Thursday, March 11, 2021

The sad part is this actually makes the first one look rational...

It's back...

There was at least an initial logic to the first Gamestop bubble. If successfully executed, it is possible to make a great deal of money out of a short squeeze. This time, however, we are in pure delusional money territory.

“It’s a marathon, not a sprint. Whatever happens resist the urge to sell. The longer we hold the higher it goes,” said @catchme1fyoucan, an Italy-based user of retail trading platform eToro, in a discussion on GameStop.

For many, perhaps most, of the investors this time around, the lesson of the first bubble was exactly the wrong one. They believe they drove the stock up because of the rightness of their cause and the power of their will,  and the only reason it went back down was a loss of faith.

The details of this surge don't do much to help clear things up for us non-believers.

One explanation was a tweet from activist investor Ryan Cohen, who is a major shareholder in GameStop and was appointed as a board member as part of an attempt to reverse the company’s ailing fortunes.

Mr Cohen is known as “Papa Cohen” on the Reddit forum, and is known to have a significant holding in the company. That means that his tweets have a particular pull for those who follow the stock – even if they might be largely incomprehensible to others.

One such tweet was posted by Mr Cohen on Wednesday evening. It showed a McDonald’s ice cream cone and was accompanied by a frog emoji.
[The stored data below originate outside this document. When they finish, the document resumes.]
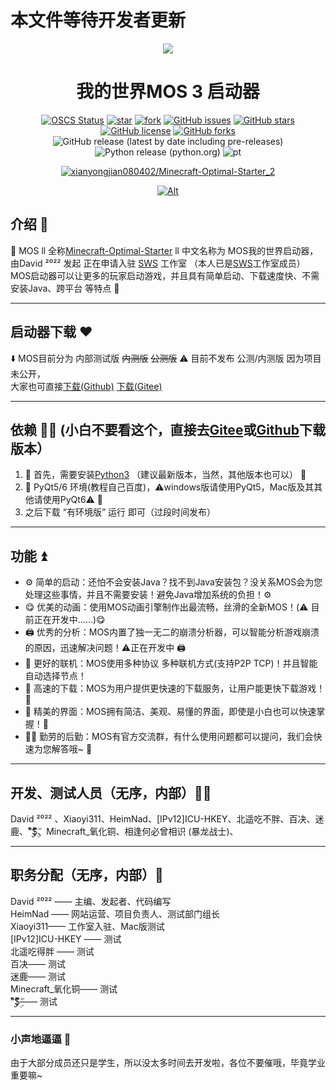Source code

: # 本文件等待开发者更新
<div align="center">

<p align="center">
<img src="https://gitee.com/xian66/minecraft-optimal-starter_2/raw/master/picture/ico.png"/>
</p>

# 我的世界MOS 3 启动器

[![OSCS Status](https://www.oscs1024.com/platform/badge/xianyongjian080402/Minecraft-Optimal-Starter_2.svg?size=small)](https://www.oscs1024.com/project/xianyongjian080402/Minecraft-Optimal-Starter_2?ref=badge_small)
[![star](https://gitee.com/xian66/minecraft-optimal-starter_2/badge/star.svg?theme=dark)](https://gitee.com/xian66/minecraft-optimal-starter_2/stargazers)
[![fork](https://gitee.com/xian66/minecraft-optimal-starter_2/badge/fork.svg?theme=dark)](https://gitee.com/xian66/minecraft-optimal-starter_2/members)
[![GitHub issues](https://img.shields.io/github/issues/xianyongjian080402/Minecraft-Optimal-Starter_2)](https://github.com/xianyongjian080402/Minecraft-Optimal-Starter_2/issues)
[![GitHub stars](https://img.shields.io/github/stars/xianyongjian080402/Minecraft-Optimal-Starter_2?color=yellow)](https://github.com/xianyongjian080402/Minecraft-Optimal-Starter_2/stargazers)
[![GitHub license](https://img.shields.io/github/license/xianyongjian080402/Minecraft-Optimal-Starter_2)](https://github.com/xianyongjian080402/Minecraft-Optimal-Starter_2/blob/master/LICENSE)
[![GitHub forks](https://img.shields.io/github/forks/xianyongjian080402/Minecraft-Optimal-Starter_2)](https://github.com/xianyongjian080402/Minecraft-Optimal-Starter_2/network)
![GitHub release (latest by date including pre-releases)](https://img.shields.io/github/v/release/xianyongjian080402/Minecraft-Optimal-Starter_2?include_prereleases)
![Python release (python.org)](https://img.shields.io/badge/Python-3.8-brightgreen)
![pt](https://img.shields.io/badge/平台-Win%20Mac%20Linux-critical)

[![xianyongjian080402/Minecraft-Optimal-Starter_2](https://gitee.com/xian66/minecraft-optimal-starter_2/widgets/widget_card.svg?colors=4183c4,ffffff,ffffff,e3e9ed,666666,9b9b9b)](https://gitee.com/xian66/minecraft-optimal-starter_2)

[![Alt](https://repobeats.axiom.co/api/embed/b690a0a750143858f38209f1a9fb619146492357.svg "Repobeats analytics image")](https://repobeats.axiom.co/)

</div>

## 介绍 📃
🥳  MOS ll 全称[Minecraft-Optimal-Starter](https://github.com/xianyongjian080402/Minecraft-Optimal-Starter_issue) ll 中文名称为 MOS我的世界启动器，由David ²⁰²² 发起 正在申请入驻 [SWS](https://skyworldstudio.top) 工作室 （本人已是[SWS](https://skyworldstudio.top)工作室成员）MOS启动器可以让更多的玩家启动游戏，并且具有简单启动、下载速度快、不需安装Java、跨平台 等特点 🥳

---

<a name="RIcff"></a>
## 启动器下载 ❤

⬇️ MOS目前分为 内部测试版 ~~内测版~~ ~~公测版~~ ⚠️ 目前不发布 公测/内测版 因为项目未公开，<br />    大家也可直接[下载(Github)](https://github.com/xianyongjian080402/Minecraft-Optimal-Starter_2/releases/) [下载(Gitee)](https://gitee.com/xian66/minecraft-optimal-starter_2/releases/)

---

<a name="8c8a93fa"></a>
## 依赖 🐕‍🦺 (小白不要看这个，直接去[Gitee](https://gitee.com/xian66/minecraft-optimal-starter_2/releases/)或[Github](https://github.com/xianyongjian080402/Minecraft-Optimal-Starter_2/releases/)下载版本）

1. 🤖 首先，需要安装[Python3](https://www.python.org) （建议最新版本，当然，其他版本也可以） 🤖
1. 🤖 PyQt5/6 环境(教程自己百度)，⚠️windows版请使用PyQt5，Mac版及其其他请使用PyQt6⚠️ 🤖
1. 之后下载 “有环境版” 运行 即可（过段时间发布）

---

<a name="f13ac3a1"></a>
## 功能 ⏫

- ⚙️ 简单的启动：还怕不会安装Java？找不到Java安装包？没关系MOS会为您处理这些事情，并且不需要安装！避免Java增加系统的负担！⚙️
- 😋 优美的动画：使用MOS动画引擎制作出最流畅，丝滑的全新MOS！(⚠️ 目前正在开发中……)😋
- 🖨️ 优秀的分析：MOS内置了独一无二的崩溃分析器，可以智能分析游戏崩溃的原因，迅速解决问题！⚠️正在开发中 🖨️
- 🔗 更好的联机：MOS使用多种协议 多种联机方式(支持P2P TCP)！并且智能自动选择节点！
- 🥳 高速的下载：MOS为用户提供更快速的下载服务，让用户能更快下载游戏！🥳
- 🎉 精美的界面：MOS拥有简洁、美观、易懂的界面，即使是小白也可以快速掌握！🎉
- 🏃‍♂️ 勤劳的后勤：MOS有官方交流群，有什么使用问题都可以提问，我们会快速为您解答哦~ 🏃‍

---

<a name="8177bd3a"></a>
## 开发、测试人员（无序，内部）👨‍💻

David ²⁰²² 、Xiaoyi311、HeimNad、[IPv12]ICU-HKEY、北遥吃不胖、百决、迷鹿、“ۣۖิ$ۣۖิ$ۣۖิ$ۣۖิ、Minecraft_氧化铜、相逢何必曾相识 (暴龙战士)、

---

<a name="ebe5fa1d"></a>
## 职务分配（无序，内部）💼

David ²⁰²² —— 主编、发起者、代码编写<br />HeimNad —— 网站运营、项目负责人、测试部门组长<br />Xiaoyi311—— 工作室入驻、Mac版测试<br />[IPv12]ICU-HKEY —— 测试<br />北遥吃得胖 —— 测试<br />百决—— 测试<br />迷鹿—— 测试<br />Minecraft_氧化铜—— 测试<br />“ۣۖิ$ۣۖิ$ۣۖิ$ۣۖิ—— 测试

---

<a name="1dfee074"></a>
### 小声地逼逼 💭

由于大部分成员还只是学生，所以没太多时间去开发啦，各位不要催哦，毕竟学业重要嘛~
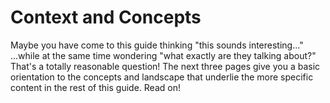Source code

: # Context and Concepts

Maybe you have come to this guide thinking "this sounds interesting..." ...while at the same time wondering "what exactly are they talking about?" That's a totally reasonable question! The next three pages give you a basic orientation to the concepts and landscape that underlie the more specific content in the rest of this guide. Read on!

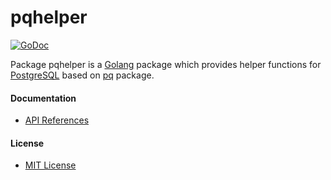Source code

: # pqhelper

[![GoDoc](https://godoc.org/github.com/northbright/pqhelper?status.svg)](https://godoc.org/github.com/northbright/pqhelper)

Package pqhelper is a [Golang](https://golang.org) package which provides helper functions for [PostgreSQL](https://www.postgresql.org/) based on [pq](https://github.com/lib/pq) package.

#### Documentation
* [API References](https://godoc.org/northbright/pqhelper)

#### License
* [MIT License](LICENSE)

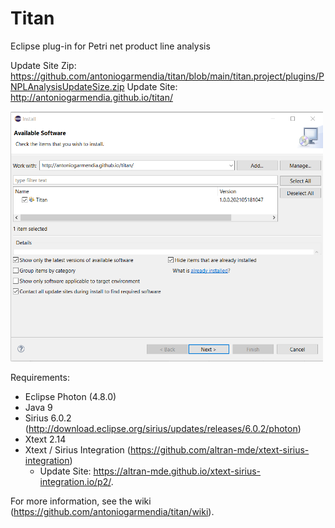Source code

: # Titan
Eclipse plug-in for Petri net product line analysis

Update Site Zip: https://github.com/antoniogarmendia/titan/blob/main/titan.project/plugins/PNPLAnalysisUpdateSize.zip
Update Site: http://antoniogarmendia.github.io/titan/

<img src="https://github.com/antoniogarmendia/titan/blob/main/titan.project/images/update-site-screenshot.png" width="500" height="400">

Requirements:
- Eclipse Photon (4.8.0)
- Java 9
- Sirius 6.0.2 (http://download.eclipse.org/sirius/updates/releases/6.0.2/photon)
- Xtext 2.14
- Xtext / Sirius Integration (https://github.com/altran-mde/xtext-sirius-integration)
  - Update Site: https://altran-mde.github.io/xtext-sirius-integration.io/p2/.   

For more information, see the wiki (https://github.com/antoniogarmendia/titan/wiki).
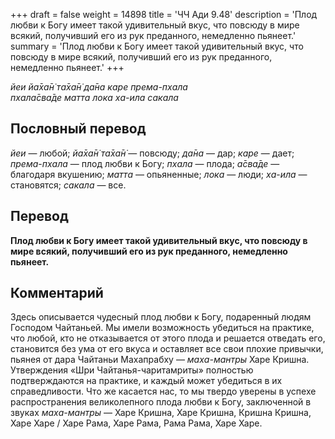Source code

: +++
draft = false
weight = 14898
title = 'ЧЧ Ади 9.48'
description = 'Плод любви к Богу имеет такой удивительный вкус, что повсюду в мире всякий, получивший его из рук преданного, немедленно пьянеет.'
summary = 'Плод любви к Богу имеет такой удивительный вкус, что повсюду в мире всякий, получивший его из рук преданного, немедленно пьянеет.'
+++

_йеи йа̄ха̄н̇ та̄ха̄н̇ да̄на каре према-пхала  
пхала̄сва̄де матта лока ха-ила сакала_

## Пословный перевод

_йеи_ — любой; _йа̄ха̄н̇_ _та̄ха̄н̇_ — повсюду; _да̄на_ — дар; _каре_ — дает; _према_\-_пхала_ — плод любви к Богу; _пхала_ — плода; _а̄сва̄де_ — благодаря вкушению; _матта_ — опьяненные; _лока_ — люди; _ха_\-_ила_ — становятся; _сакала_ — все.

## Перевод

**Плод любви к Богу имеет такой удивительный вкус, что повсюду в мире всякий, получивший его из рук преданного, немедленно пьянеет.**

## Комментарий

Здесь описывается чудесный плод любви к Богу, подаренный людям Господом Чайтаньей. Мы имели возможность убедиться на практике, что любой, кто не отказывается от этого плода и решается отведать его, становится без ума от его вкуса и оставляет все свои плохие привычки, пьянея от дара Чайтаньи Махапрабху — _маха-мантры_ Харе Кришна. Утверждения «Шри Чайтанья-чаритамриты» полностью подтверждаются на практике, и каждый может убедиться в их справедливости. Что же касается нас, то мы твердо уверены в успехе распространения великолепного плода любви к Богу, заключенной в звуках _маха-мантры_ — Харе Кришна, Харе Кришна, Кришна Кришна, Харе Харе / Харе Рама, Харе Рама, Рама Рама, Харе Харе.
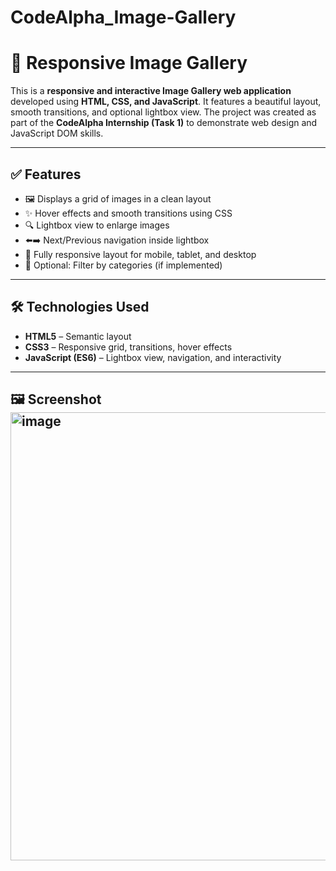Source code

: # CodeAlpha_Image-Gallery
# 📸 Responsive Image Gallery

This is a **responsive and interactive Image Gallery web application** developed using **HTML, CSS, and JavaScript**. It features a beautiful layout, smooth transitions, and optional lightbox view. The project was created as part of the **CodeAlpha Internship (Task 1)** to demonstrate web design and JavaScript DOM skills.

---

## ✅ Features

- 🖼️ Displays a grid of images in a clean layout
- ✨ Hover effects and smooth transitions using CSS
- 🔍 Lightbox view to enlarge images
- ⬅️➡️ Next/Previous navigation inside lightbox
- 📱 Fully responsive layout for mobile, tablet, and desktop
- 🧩 Optional: Filter by categories (if implemented)

---

## 🛠️ Technologies Used

- **HTML5** – Semantic layout
- **CSS3** – Responsive grid, transitions, hover effects
- **JavaScript (ES6)** – Lightbox view, navigation, and interactivity

---

## 🖼️ Screenshot<img width="1272" height="717" alt="image" src="https://github.com/user-attachments/assets/a502418d-0747-4478-b2e8-43a790cd27e2" />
Soon after that post, the shares began to surge. It is impossible to say definitively whether there is any connection between the stock price and Mr Cohen’s tweet, but it at least focused new attention on the GME shares.

In case you were wondering if the description leaves something out...

While we don't want to push the analogy too far, we live in a time of movements based on finding hidden messages in cryptic tweets. By the QAnon standard, buying Gamestop at $265 hardly seems crazy at all.